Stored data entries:
# # # #

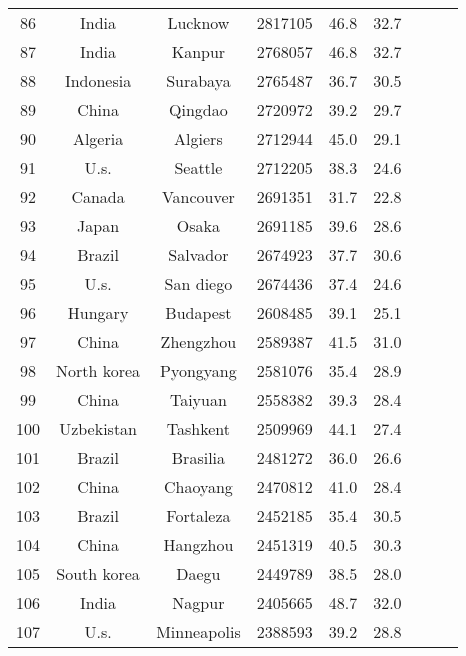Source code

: \begin{table}
\begin{tabular}{ccccccccc}
  86 &               India &         Lucknow &    2817105 &     46.8 &     32.7 \\
  87 &               India &          Kanpur &    2768057 &     46.8 &     32.7 \\
  88 &           Indonesia &        Surabaya &    2765487 &     36.7 &     30.5 \\
  89 &               China &         Qingdao &    2720972 &     39.2 &     29.7 \\
  90 &             Algeria &         Algiers &    2712944 &     45.0 &     29.1 \\
  91 &                U.s. &         Seattle &    2712205 &     38.3 &     24.6 \\
  92 &              Canada &       Vancouver &    2691351 &     31.7 &     22.8 \\
  93 &               Japan &           Osaka &    2691185 &     39.6 &     28.6 \\
  94 &              Brazil &        Salvador &    2674923 &     37.7 &     30.6 \\
  95 &                U.s. &       San diego &    2674436 &     37.4 &     24.6 \\
  96 &             Hungary &        Budapest &    2608485 &     39.1 &     25.1 \\
  97 &               China &       Zhengzhou &    2589387 &     41.5 &     31.0 \\
  98 &         North korea &       Pyongyang &    2581076 &     35.4 &     28.9 \\
  99 &               China &         Taiyuan &    2558382 &     39.3 &     28.4 \\
 100 &          Uzbekistan &        Tashkent &    2509969 &     44.1 &     27.4 \\
 101 &              Brazil &        Brasilia &    2481272 &     36.0 &     26.6 \\
 102 &               China &        Chaoyang &    2470812 &     41.0 &     28.4 \\
 103 &              Brazil &       Fortaleza &    2452185 &     35.4 &     30.5 \\
 104 &               China &        Hangzhou &    2451319 &     40.5 &     30.3 \\
 105 &         South korea &           Daegu &    2449789 &     38.5 &     28.0 \\
 106 &               India &          Nagpur &    2405665 &     48.7 &     32.0 \\
 107 &                U.s. &     Minneapolis &    2388593 &     39.2 &     28.8 \\

\end{tabular}
\end{table}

# # # #

Action item. Every line from the one that holds "San diego &" to the end of the data above should be given again exactly, with that line and the last one both kept.

Response to this task.
  95 &                U.s. &       San diego &    2674436 &     37.4 &     24.6 \\
  96 &             Hungary &        Budapest &    2608485 &     39.1 &     25.1 \\
  97 &               China &       Zhengzhou &    2589387 &     41.5 &     31.0 \\
  98 &         North korea &       Pyongyang &    2581076 &     35.4 &     28.9 \\
  99 &               China &         Taiyuan &    2558382 &     39.3 &     28.4 \\
 100 &          Uzbekistan &        Tashkent &    2509969 &     44.1 &     27.4 \\
 101 &              Brazil &        Brasilia &    2481272 &     36.0 &     26.6 \\
 102 &               China &        Chaoyang &    2470812 &     41.0 &     28.4 \\
 103 &              Brazil &       Fortaleza &    2452185 &     35.4 &     30.5 \\
 104 &               China &        Hangzhou &    2451319 &     40.5 &     30.3 \\
 105 &         South korea &           Daegu &    2449789 &     38.5 &     28.0 \\
 106 &               India &          Nagpur &    2405665 &     48.7 &     32.0 \\
 107 &                U.s. &     Minneapolis &    2388593 &     39.2 &     28.8 \\

\end{tabular}
\end{table}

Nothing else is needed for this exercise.